Description
I tried to launch an EC2 cluster using Patrick's new version of the EC2 script, running this command
./spark-ec2 -i ~/.ssh/id_rsa -s 10 -t m1.large --spot-price 0.25 --region us-west-1 launch test_cluster
This launched a cluster, but ssh failed because I didn't configure things properly
Setting up security groups... Searching for existing cluster test_cluster... Spark AMI: ami-61ffd024 Launching instances... Requesting 10 slaves as spot instances with price $0.250 Waiting for spot instances to be granted... 0 of 10 slaves granted, waiting longer ... All 10 slaves granted Launched master in us-west-1a, regid = r-790f2320 Waiting for instances to start up... Waiting 120 more seconds... Copying SSH key /Users/joshrosen/.ssh/id_rsa to master... Warning: Permanently added 'ec2-54-241-179-230.us-west-1.compute.amazonaws.com,54.241.179.230' (RSA) to the list of known hosts. Permission denied (publickey).

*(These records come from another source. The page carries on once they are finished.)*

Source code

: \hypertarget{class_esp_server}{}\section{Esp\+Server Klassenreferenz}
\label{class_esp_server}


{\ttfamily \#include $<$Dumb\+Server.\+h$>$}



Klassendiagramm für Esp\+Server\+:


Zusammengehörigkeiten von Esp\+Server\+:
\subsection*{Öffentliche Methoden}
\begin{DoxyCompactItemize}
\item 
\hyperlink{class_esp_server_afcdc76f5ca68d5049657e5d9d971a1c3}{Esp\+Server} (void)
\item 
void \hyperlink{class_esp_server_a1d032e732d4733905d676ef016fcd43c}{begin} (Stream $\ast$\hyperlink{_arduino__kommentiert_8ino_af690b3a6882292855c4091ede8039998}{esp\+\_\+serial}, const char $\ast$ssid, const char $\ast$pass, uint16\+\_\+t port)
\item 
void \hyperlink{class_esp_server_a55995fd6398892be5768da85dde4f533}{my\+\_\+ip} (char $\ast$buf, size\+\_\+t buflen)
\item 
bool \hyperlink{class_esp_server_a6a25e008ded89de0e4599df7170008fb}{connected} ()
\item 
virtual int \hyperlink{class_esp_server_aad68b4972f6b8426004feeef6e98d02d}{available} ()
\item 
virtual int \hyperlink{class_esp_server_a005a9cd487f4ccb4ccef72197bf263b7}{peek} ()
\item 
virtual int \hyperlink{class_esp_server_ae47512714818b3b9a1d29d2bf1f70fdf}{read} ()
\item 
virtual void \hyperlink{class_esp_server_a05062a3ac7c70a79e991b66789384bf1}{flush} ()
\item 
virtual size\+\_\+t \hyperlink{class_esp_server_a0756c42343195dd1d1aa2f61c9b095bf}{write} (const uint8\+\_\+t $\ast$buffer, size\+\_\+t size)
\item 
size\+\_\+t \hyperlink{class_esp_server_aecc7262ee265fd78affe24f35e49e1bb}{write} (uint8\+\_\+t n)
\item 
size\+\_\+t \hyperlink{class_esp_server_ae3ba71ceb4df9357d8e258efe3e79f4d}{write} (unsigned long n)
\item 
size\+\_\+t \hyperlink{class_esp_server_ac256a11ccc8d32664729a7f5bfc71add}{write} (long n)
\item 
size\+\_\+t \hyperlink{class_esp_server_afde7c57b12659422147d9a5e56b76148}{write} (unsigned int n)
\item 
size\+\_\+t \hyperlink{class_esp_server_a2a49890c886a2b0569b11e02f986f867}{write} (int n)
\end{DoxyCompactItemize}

When I tried to shut this cluster down, the EC2 script claims that it couldn't find a cluster. I see the same message when using the 0.7 version of spark-ec2.
If I view the EC2 administration console, it tells me that I have a number of machines running in us-west-1 with the right security groups.
Although the script finds the active instance requests, it can't find any security group names for those requests, so it fails to identify those machines as belonging to our spark-ec2 cluster.
I think the culprit is the line
group_names = [g.name for g in res.groups]
in get_existing_cluster().
If I replace this with
group_names = list(set(g.name for g in i.groups for i in res.instances))
then it finds the group names and detects the cluster.
Does anyone know what's going on here? I'm not familiar enough with Boto to explain why the Instance would have groups attribute while its Request's groups are empty.